(About this task) Could you transcribe each record below exactly as written, setting the pictures aside?
(Data records Opens)
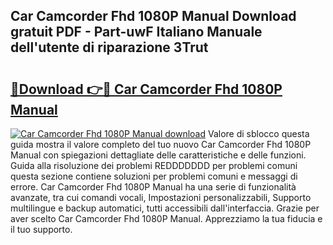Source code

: ## Car Camcorder Fhd 1080P Manual Download gratuit PDF - Part-uwF Italiano Manuale dell'utente di riparazione 3Trut

# <h2><a href="http://dfarkjp.blite.top/?on=Car+Camcorder+Fhd+1080P+Manual">🔗Download 👉🔴 Car Camcorder Fhd 1080P Manual</a></h2>

[![Car Camcorder Fhd 1080P Manual download](https://i.imgur.com/lujVjoI.png)](http://dfarkjp.blite.top/?on=Car+Camcorder+Fhd+1080P+Manual)
Valore di sblocco questa guida mostra il valore completo del tuo nuovo Car Camcorder Fhd 1080P Manual con spiegazioni dettagliate delle caratteristiche e delle funzioni. Guida alla risoluzione dei problemi REDDDDDDD per problemi comuni questa sezione contiene soluzioni per problemi comuni e messaggi di errore. Car Camcorder Fhd 1080P Manual ha una serie di funzionalità avanzate, tra cui comandi vocali, Impostazioni personalizzabili, Supporto multilingue e backup automatici, tutti accessibili dall'interfaccia. Grazie per aver scelto Car Camcorder Fhd 1080P Manual. Apprezziamo la tua fiducia e il tuo supporto.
(Data records Closes)
(Written response)
Source code

: ## Car Camcorder Fhd 1080P Manual Download gratuit PDF - Part-uwF Italiano Manuale dell'utente di riparazione 3Trut

# <h2><a href="http://dfarkjp.blite.top/?on=Car+Camcorder+Fhd+1080P+Manual">🔗Download 👉🔴 Car Camcorder Fhd 1080P Manual</a></h2>

[![Car Camcorder Fhd 1080P Manual download](https://i.imgur.com/lujVjoI.png)](http://dfarkjp.blite.top/?on=Car+Camcorder+Fhd+1080P+Manual)
Valore di sblocco questa guida mostra il valore completo del tuo nuovo Car Camcorder Fhd 1080P Manual con spiegazioni dettagliate delle caratteristiche e delle funzioni. Guida alla risoluzione dei problemi REDDDDDDD per problemi comuni questa sezione contiene soluzioni per problemi comuni e messaggi di errore. Car Camcorder Fhd 1080P Manual ha una serie di funzionalità avanzate, tra cui comandi vocali, Impostazioni personalizzabili, Supporto multilingue e backup automatici, tutti accessibili dall'interfaccia. Grazie per aver scelto Car Camcorder Fhd 1080P Manual. Apprezziamo la tua fiducia e il tuo supporto.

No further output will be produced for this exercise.